---------- Given entries

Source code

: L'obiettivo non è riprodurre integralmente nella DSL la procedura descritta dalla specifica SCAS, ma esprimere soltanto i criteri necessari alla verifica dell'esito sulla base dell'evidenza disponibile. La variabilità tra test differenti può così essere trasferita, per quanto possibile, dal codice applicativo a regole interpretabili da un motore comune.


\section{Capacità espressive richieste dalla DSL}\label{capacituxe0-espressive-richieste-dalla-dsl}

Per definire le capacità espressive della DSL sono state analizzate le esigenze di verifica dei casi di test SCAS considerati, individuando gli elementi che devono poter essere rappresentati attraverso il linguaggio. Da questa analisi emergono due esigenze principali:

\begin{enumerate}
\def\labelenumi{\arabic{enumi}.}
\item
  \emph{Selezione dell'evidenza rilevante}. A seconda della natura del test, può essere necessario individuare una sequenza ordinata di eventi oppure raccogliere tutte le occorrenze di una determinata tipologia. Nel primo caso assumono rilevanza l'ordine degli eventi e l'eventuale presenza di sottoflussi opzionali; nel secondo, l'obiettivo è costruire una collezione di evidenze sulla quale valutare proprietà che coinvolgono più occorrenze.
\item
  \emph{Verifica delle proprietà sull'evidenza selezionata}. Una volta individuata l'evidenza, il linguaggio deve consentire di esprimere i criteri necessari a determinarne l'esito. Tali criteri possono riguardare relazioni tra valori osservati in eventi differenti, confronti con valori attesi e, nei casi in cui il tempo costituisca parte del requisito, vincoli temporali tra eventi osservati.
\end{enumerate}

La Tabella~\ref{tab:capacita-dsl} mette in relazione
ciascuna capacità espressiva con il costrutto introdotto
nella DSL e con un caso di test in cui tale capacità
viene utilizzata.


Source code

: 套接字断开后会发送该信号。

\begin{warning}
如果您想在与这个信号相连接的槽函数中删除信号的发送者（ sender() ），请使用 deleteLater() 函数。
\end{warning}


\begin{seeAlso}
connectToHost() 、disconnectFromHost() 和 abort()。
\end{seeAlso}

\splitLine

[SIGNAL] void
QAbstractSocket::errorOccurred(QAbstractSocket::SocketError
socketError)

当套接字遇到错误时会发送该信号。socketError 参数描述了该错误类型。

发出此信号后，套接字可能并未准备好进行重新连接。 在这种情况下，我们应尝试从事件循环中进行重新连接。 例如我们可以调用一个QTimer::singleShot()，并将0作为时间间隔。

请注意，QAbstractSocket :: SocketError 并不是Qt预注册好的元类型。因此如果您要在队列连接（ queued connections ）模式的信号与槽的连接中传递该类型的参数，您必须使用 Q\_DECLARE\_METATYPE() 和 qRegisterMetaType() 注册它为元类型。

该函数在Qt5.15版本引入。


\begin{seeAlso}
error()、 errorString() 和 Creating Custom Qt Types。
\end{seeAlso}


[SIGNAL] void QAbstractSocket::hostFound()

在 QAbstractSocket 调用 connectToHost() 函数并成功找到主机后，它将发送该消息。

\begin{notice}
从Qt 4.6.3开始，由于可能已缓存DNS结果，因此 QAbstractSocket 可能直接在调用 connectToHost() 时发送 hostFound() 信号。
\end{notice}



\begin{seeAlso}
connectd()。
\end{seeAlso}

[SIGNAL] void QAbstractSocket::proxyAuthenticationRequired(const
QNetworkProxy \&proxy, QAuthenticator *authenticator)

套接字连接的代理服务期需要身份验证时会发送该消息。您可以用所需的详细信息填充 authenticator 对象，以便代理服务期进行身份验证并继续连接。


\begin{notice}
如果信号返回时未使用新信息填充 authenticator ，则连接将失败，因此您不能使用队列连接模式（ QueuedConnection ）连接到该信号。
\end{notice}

--------------------

Count the lines of the data above where the string "SIGNAL" shows up; reply with the number only.

▶ Answer box
3